5. Kain Colter, Northwestern
In 13 games last season, Colter threw for 872 yards and eight touchdowns, rushed for 894 yards and 12 scores and caught 16 passes for 169 yards. Yes, he will split time with Trevor Siemian but few players are as dynamic and productive as Colter. Northwestern is coming off a 10-win season and a bowl win for the first time in school history and is poised for a run at a Big Ten title because of Colter's leadership and athletic ability.

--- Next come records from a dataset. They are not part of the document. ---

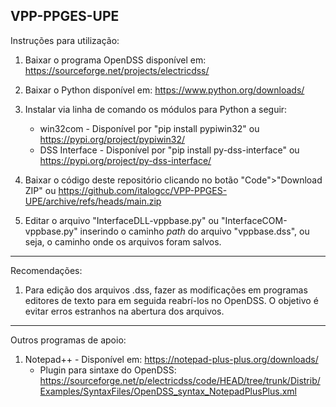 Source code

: ## VPP-PPGES-UPE

Instruções para utilização:

1. Baixar o programa OpenDSS disponível em: https://sourceforge.net/projects/electricdss/

2. Baixar o Python disponível em: https://www.python.org/downloads/

3. Instalar via linha de comando os módulos para Python a seguir:
   * win32com - Disponível por "pip install pypiwin32" ou https://pypi.org/project/pypiwin32/
   * DSS Interface - Disponível por "pip install py-dss-interface" ou https://pypi.org/project/py-dss-interface/
   
4. Baixar o código deste repositório clicando no botão "Code">"Download ZIP" ou https://github.com/italogcc/VPP-PPGES-UPE/archive/refs/heads/main.zip

5. Editar o arquivo "InterfaceDLL-vppbase.py" ou "InterfaceCOM-vppbase.py" inserindo o caminho *path* do arquivo "vppbase.dss", ou seja, o caminho onde os arquivos foram salvos.

-----------------------------------------------------

Recomendações:

1. Para edição dos arquivos .dss, fazer as modificações em programas editores de texto para em seguida reabrí-los no OpenDSS. O objetivo é evitar erros estranhos na abertura dos arquivos.

-----------------------------------------------------

Outros programas de apoio:

1. Notepad++ - Disponível em: https://notepad-plus-plus.org/downloads/
   * Plugin para sintaxe do OpenDSS: https://sourceforge.net/p/electricdss/code/HEAD/tree/trunk/Distrib/Examples/SyntaxFiles/OpenDSS_syntax_NotepadPlusPlus.xml
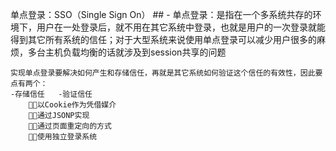 单点登录：SSO（Single Sign On） ##
    - 单点登录：是指在一个多系统共存的环境下，用户在一处登录后，就不用在其它系统中登录，也就是用户的一次登录就能得到其它所有系统的信任；对于大型系统来说使用单点登录可以减少用户很多的麻烦，多台主机负载均衡的话就涉及到session共享的问题

    实现单点登录要解决如何产生和存储信任，再就是其它系统如何验证这个信任的有效性，因此要点有两个：
    -存储信任   -验证信任
        ①以Cookie作为凭借媒介
        ②通过JSONP实现
        ③通过页面重定向的方式
        ④使用独立登录系统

4. Connor Shaw, South Carolina
Shaw won’t wow anyone with elite passing talent or overall accuracy, but he brings so much more to the offense than just throwing the football. He boasts a school-record 17-3 record as a starter — which is better than Johnny Manziel and Aaron Murray — and brings an unquestioned level of toughness to the huddle. The 6-foot-1, 205-pounder also has an uncanny ability to extend plays with his legs. Backup Dylan Thompson is a more polished passer and Steve Spurrier has made it clear that both will play this fall, but Shaw’s leadership and toughness makes him the starter in Columbia. An underrated starter at that.
3. Kevin Hogan, Stanford
It took eight games but David Shaw found his replacement for Andrew Luck when he inserted the 6-foot-4, 220-pounder into the lineup a few plays into the Colorado game. Hogan proceeded to lead the Cardinal to a 6-0 record to end the season — including the school’s first Rose Bowl win since 1972 — with efficient and dynamic play under center. He passed for 1,096 yards on 71.7 percent passing with nine touchdowns and just three interceptions while providing a spark on the ground with 263 yards rushing and a pair of touchdowns. Should some pass-catchers develop around him, Hogan could be in for a huge season in 2013.

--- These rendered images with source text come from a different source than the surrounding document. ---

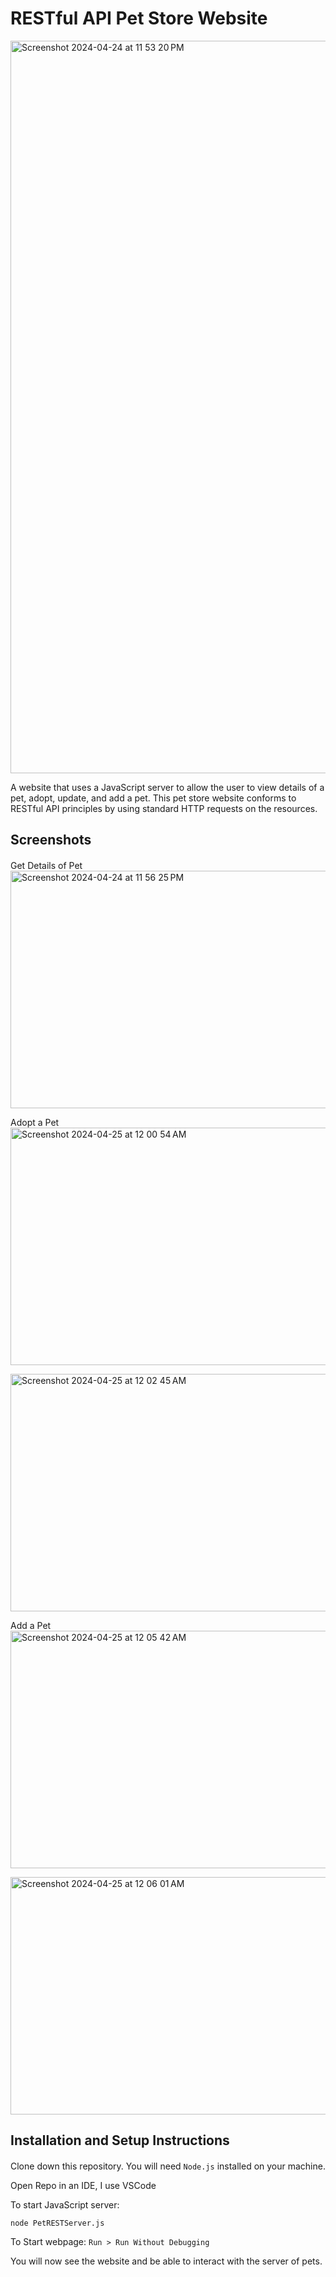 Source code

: # RESTful API Pet Store Website 
<img width="1172" alt="Screenshot 2024-04-24 at 11 53 20 PM" src="https://github.com/palomaresendiz/RESTful-API-Pet-Store/assets/127056165/825fe857-a578-4398-8f47-9b92107b7fcc">
     
A website that uses a JavaScript server to allow the user to view details of a pet, adopt, update, and add a pet. 
This pet store website conforms to RESTful API principles by using standard HTTP requests on the resources.

## Screenshots

####
Get Details of Pet   
<img width="600" height="380" alt="Screenshot 2024-04-24 at 11 56 25 PM" src="https://github.com/palomaresendiz/RESTful-API-Pet-Store/assets/127056165/7410fd77-c877-47be-b5fa-8db665a8d189">   

Adopt a Pet  
<img width="600" height="380" alt="Screenshot 2024-04-25 at 12 00 54 AM" src="https://github.com/palomaresendiz/RESTful-API-Pet-Store/assets/127056165/9aec2867-f354-4ed7-9a6f-aff87323d02a">  

<img width="600" height="380" alt="Screenshot 2024-04-25 at 12 02 45 AM" src="https://github.com/palomaresendiz/RESTful-API-Pet-Store/assets/127056165/ff83068a-3474-442d-9a31-5163184f050e">        
        
      
      
Add a Pet   
<img width="600" height="380" alt="Screenshot 2024-04-25 at 12 05 42 AM" src="https://github.com/palomaresendiz/RESTful-API-Pet-Store/assets/127056165/11f61ecd-5d75-4b08-a13c-8989ea03b7e0">   

<img width="600" height="380" alt="Screenshot 2024-04-25 at 12 06 01 AM" src="https://github.com/palomaresendiz/RESTful-API-Pet-Store/assets/127056165/ae38ea9c-5ece-4729-8aeb-fe3f9ae83219">  


## Installation and Setup Instructions

####  

Clone down this repository. You will need `Node.js` installed on your machine.   

Open Repo in an IDE, I use VSCode  

To start JavaScript server:

`node PetRESTServer.js` 

To Start webpage:
`Run > Run Without Debugging`

You will now see the website and be able to interact with the server of pets.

2. Taylor Kelly, Arizona State
Kelly was one of the Pac-12’s biggest surprises last season, as he went from third on the depth chart after spring practice to starter by the first game. The Idaho native finished the season with 3,039 passing yards and 29 touchdowns, along with 516 yards and one score on the ground. He also ranked ninth nationally in passing efficiency. Kelly tossed only nine picks and went without an interception in each of the final three games. With an offseason to work as the No. 1 starter, look for Kelly to improve and challenge for All-Pac-12 honors.
1. Stephen Morris, Miami
A mid-level local recruit, Morris blossomed as a junior in 2012. The 6-foot-2, 215-pounder set a Miami single-season total offense record (3,415) as well as the ACC’s all-time single-game record with 566 yards against NC State. Morris proved to be dependable as well, tossing just seven interceptions in a school-record 421 attempts. With the youth developing around him and the running game improving, the Hurricanes gunslinger is poised for a big senior season this fall.